Try it:
All of the data should be restated word for word.

Source texts of formatted documents:
============
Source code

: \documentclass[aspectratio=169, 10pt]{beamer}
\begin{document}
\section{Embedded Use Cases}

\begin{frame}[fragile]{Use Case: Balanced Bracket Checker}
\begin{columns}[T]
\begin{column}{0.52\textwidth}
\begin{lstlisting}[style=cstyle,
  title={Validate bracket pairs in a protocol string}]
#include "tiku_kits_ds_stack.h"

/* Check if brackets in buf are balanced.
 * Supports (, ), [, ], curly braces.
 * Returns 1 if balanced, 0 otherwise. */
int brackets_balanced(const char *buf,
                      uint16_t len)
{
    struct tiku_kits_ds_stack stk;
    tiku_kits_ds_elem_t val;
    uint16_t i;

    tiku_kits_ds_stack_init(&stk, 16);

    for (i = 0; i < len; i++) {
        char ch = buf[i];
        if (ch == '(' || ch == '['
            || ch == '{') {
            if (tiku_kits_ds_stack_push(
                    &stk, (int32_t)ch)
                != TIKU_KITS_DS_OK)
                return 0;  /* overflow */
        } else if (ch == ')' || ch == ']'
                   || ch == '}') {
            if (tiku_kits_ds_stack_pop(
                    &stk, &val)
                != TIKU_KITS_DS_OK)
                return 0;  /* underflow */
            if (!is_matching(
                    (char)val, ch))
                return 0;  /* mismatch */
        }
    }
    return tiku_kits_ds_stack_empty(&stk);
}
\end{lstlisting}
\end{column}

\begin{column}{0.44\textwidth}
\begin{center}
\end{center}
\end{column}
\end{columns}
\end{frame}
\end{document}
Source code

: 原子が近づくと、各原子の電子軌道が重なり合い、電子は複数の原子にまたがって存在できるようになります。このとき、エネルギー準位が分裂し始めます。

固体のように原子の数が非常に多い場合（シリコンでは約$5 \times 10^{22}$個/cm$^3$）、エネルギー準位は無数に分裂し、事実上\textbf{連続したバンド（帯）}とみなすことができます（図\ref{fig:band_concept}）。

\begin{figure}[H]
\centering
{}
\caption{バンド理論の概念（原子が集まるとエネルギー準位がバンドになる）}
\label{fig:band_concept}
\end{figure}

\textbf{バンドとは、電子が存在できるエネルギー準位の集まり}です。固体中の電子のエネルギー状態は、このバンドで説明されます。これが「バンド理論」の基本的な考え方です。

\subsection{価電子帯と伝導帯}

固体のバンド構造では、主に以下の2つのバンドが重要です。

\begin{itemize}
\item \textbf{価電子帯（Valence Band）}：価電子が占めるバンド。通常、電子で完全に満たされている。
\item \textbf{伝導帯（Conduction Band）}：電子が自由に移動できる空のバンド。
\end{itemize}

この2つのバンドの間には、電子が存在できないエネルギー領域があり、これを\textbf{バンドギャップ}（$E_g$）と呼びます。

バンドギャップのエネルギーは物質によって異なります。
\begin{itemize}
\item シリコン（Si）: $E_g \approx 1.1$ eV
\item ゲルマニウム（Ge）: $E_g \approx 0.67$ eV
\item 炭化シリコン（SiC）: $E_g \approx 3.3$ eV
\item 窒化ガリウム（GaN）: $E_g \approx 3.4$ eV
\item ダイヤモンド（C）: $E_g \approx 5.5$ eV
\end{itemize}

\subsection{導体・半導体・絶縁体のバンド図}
============
Your response:
Source code

: \documentclass[aspectratio=169, 10pt]{beamer}
\begin{document}
\section{Embedded Use Cases}

\begin{frame}[fragile]{Use Case: Balanced Bracket Checker}
\begin{columns}[T]
\begin{column}{0.52\textwidth}
\begin{lstlisting}[style=cstyle,
  title={Validate bracket pairs in a protocol string}]
#include "tiku_kits_ds_stack.h"

/* Check if brackets in buf are balanced.
 * Supports (, ), [, ], curly braces.
 * Returns 1 if balanced, 0 otherwise. */
int brackets_balanced(const char *buf,
                      uint16_t len)
{
    struct tiku_kits_ds_stack stk;
    tiku_kits_ds_elem_t val;
    uint16_t i;

    tiku_kits_ds_stack_init(&stk, 16);

    for (i = 0; i < len; i++) {
        char ch = buf[i];
        if (ch == '(' || ch == '['
            || ch == '{') {
            if (tiku_kits_ds_stack_push(
                    &stk, (int32_t)ch)
                != TIKU_KITS_DS_OK)
                return 0;  /* overflow */
        } else if (ch == ')' || ch == ']'
                   || ch == '}') {
            if (tiku_kits_ds_stack_pop(
                    &stk, &val)
                != TIKU_KITS_DS_OK)
                return 0;  /* underflow */
            if (!is_matching(
                    (char)val, ch))
                return 0;  /* mismatch */
        }
    }
    return tiku_kits_ds_stack_empty(&stk);
}
\end{lstlisting}
\end{column}

\begin{column}{0.44\textwidth}
\begin{center}
\end{center}
\end{column}
\end{columns}
\end{frame}
\end{document}
Source code

: 原子が近づくと、各原子の電子軌道が重なり合い、電子は複数の原子にまたがって存在できるようになります。このとき、エネルギー準位が分裂し始めます。

固体のように原子の数が非常に多い場合（シリコンでは約$5 \times 10^{22}$個/cm$^3$）、エネルギー準位は無数に分裂し、事実上\textbf{連続したバンド（帯）}とみなすことができます（図\ref{fig:band_concept}）。

\begin{figure}[H]
\centering
{}
\caption{バンド理論の概念（原子が集まるとエネルギー準位がバンドになる）}
\label{fig:band_concept}
\end{figure}

\textbf{バンドとは、電子が存在できるエネルギー準位の集まり}です。固体中の電子のエネルギー状態は、このバンドで説明されます。これが「バンド理論」の基本的な考え方です。

\subsection{価電子帯と伝導帯}

固体のバンド構造では、主に以下の2つのバンドが重要です。

\begin{itemize}
\item \textbf{価電子帯（Valence Band）}：価電子が占めるバンド。通常、電子で完全に満たされている。
\item \textbf{伝導帯（Conduction Band）}：電子が自由に移動できる空のバンド。
\end{itemize}

この2つのバンドの間には、電子が存在できないエネルギー領域があり、これを\textbf{バンドギャップ}（$E_g$）と呼びます。

バンドギャップのエネルギーは物質によって異なります。
\begin{itemize}
\item シリコン（Si）: $E_g \approx 1.1$ eV
\item ゲルマニウム（Ge）: $E_g \approx 0.67$ eV
\item 炭化シリコン（SiC）: $E_g \approx 3.3$ eV
\item 窒化ガリウム（GaN）: $E_g \approx 3.4$ eV
\item ダイヤモンド（C）: $E_g \approx 5.5$ eV
\end{itemize}

\subsection{導体・半導体・絶縁体のバンド図}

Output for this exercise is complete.